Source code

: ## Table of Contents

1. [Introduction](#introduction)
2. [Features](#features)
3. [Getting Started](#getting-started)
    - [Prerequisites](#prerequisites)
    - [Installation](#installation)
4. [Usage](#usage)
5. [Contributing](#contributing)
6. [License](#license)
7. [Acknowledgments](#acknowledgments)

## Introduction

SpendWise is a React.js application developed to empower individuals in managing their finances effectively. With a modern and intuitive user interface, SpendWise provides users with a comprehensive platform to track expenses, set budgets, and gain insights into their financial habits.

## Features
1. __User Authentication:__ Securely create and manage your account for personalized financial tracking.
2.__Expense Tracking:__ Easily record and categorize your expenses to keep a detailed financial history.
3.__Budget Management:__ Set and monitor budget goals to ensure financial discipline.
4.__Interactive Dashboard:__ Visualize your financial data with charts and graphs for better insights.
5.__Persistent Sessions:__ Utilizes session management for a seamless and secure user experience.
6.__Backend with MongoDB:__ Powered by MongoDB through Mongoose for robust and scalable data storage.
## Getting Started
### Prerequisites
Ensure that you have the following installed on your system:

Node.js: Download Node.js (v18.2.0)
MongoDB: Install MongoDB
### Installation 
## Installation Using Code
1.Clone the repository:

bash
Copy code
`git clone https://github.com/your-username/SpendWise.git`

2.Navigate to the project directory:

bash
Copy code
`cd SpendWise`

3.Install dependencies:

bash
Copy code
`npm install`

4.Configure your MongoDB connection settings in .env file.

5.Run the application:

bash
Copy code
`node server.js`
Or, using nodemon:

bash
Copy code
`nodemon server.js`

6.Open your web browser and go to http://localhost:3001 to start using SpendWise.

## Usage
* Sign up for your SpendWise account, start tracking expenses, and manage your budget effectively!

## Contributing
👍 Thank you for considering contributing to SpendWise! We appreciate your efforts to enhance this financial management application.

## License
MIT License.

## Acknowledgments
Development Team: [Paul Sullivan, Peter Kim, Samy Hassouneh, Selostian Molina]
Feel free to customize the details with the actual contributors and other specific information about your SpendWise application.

§

**What needs to be done**
Every line of the data must be reproduced exactly.

**Response**
Source code

: ## Table of Contents

1. [Introduction](#introduction)
2. [Features](#features)
3. [Getting Started](#getting-started)
    - [Prerequisites](#prerequisites)
    - [Installation](#installation)
4. [Usage](#usage)
5. [Contributing](#contributing)
6. [License](#license)
7. [Acknowledgments](#acknowledgments)

## Introduction

SpendWise is a React.js application developed to empower individuals in managing their finances effectively. With a modern and intuitive user interface, SpendWise provides users with a comprehensive platform to track expenses, set budgets, and gain insights into their financial habits.

## Features
1. __User Authentication:__ Securely create and manage your account for personalized financial tracking.
2.__Expense Tracking:__ Easily record and categorize your expenses to keep a detailed financial history.
3.__Budget Management:__ Set and monitor budget goals to ensure financial discipline.
4.__Interactive Dashboard:__ Visualize your financial data with charts and graphs for better insights.
5.__Persistent Sessions:__ Utilizes session management for a seamless and secure user experience.
6.__Backend with MongoDB:__ Powered by MongoDB through Mongoose for robust and scalable data storage.
## Getting Started
### Prerequisites
Ensure that you have the following installed on your system:

Node.js: Download Node.js (v18.2.0)
MongoDB: Install MongoDB
### Installation 
## Installation Using Code
1.Clone the repository:

bash
Copy code
`git clone https://github.com/your-username/SpendWise.git`

2.Navigate to the project directory:

bash
Copy code
`cd SpendWise`

3.Install dependencies:

bash
Copy code
`npm install`

4.Configure your MongoDB connection settings in .env file.

5.Run the application:

bash
Copy code
`node server.js`
Or, using nodemon:

bash
Copy code
`nodemon server.js`

6.Open your web browser and go to http://localhost:3001 to start using SpendWise.

## Usage
* Sign up for your SpendWise account, start tracking expenses, and manage your budget effectively!

## Contributing
👍 Thank you for considering contributing to SpendWise! We appreciate your efforts to enhance this financial management application.

## License
MIT License.

## Acknowledgments
Development Team: [Paul Sullivan, Peter Kim, Samy Hassouneh, Selostian Molina]
Feel free to customize the details with the actual contributors and other specific information about your SpendWise application.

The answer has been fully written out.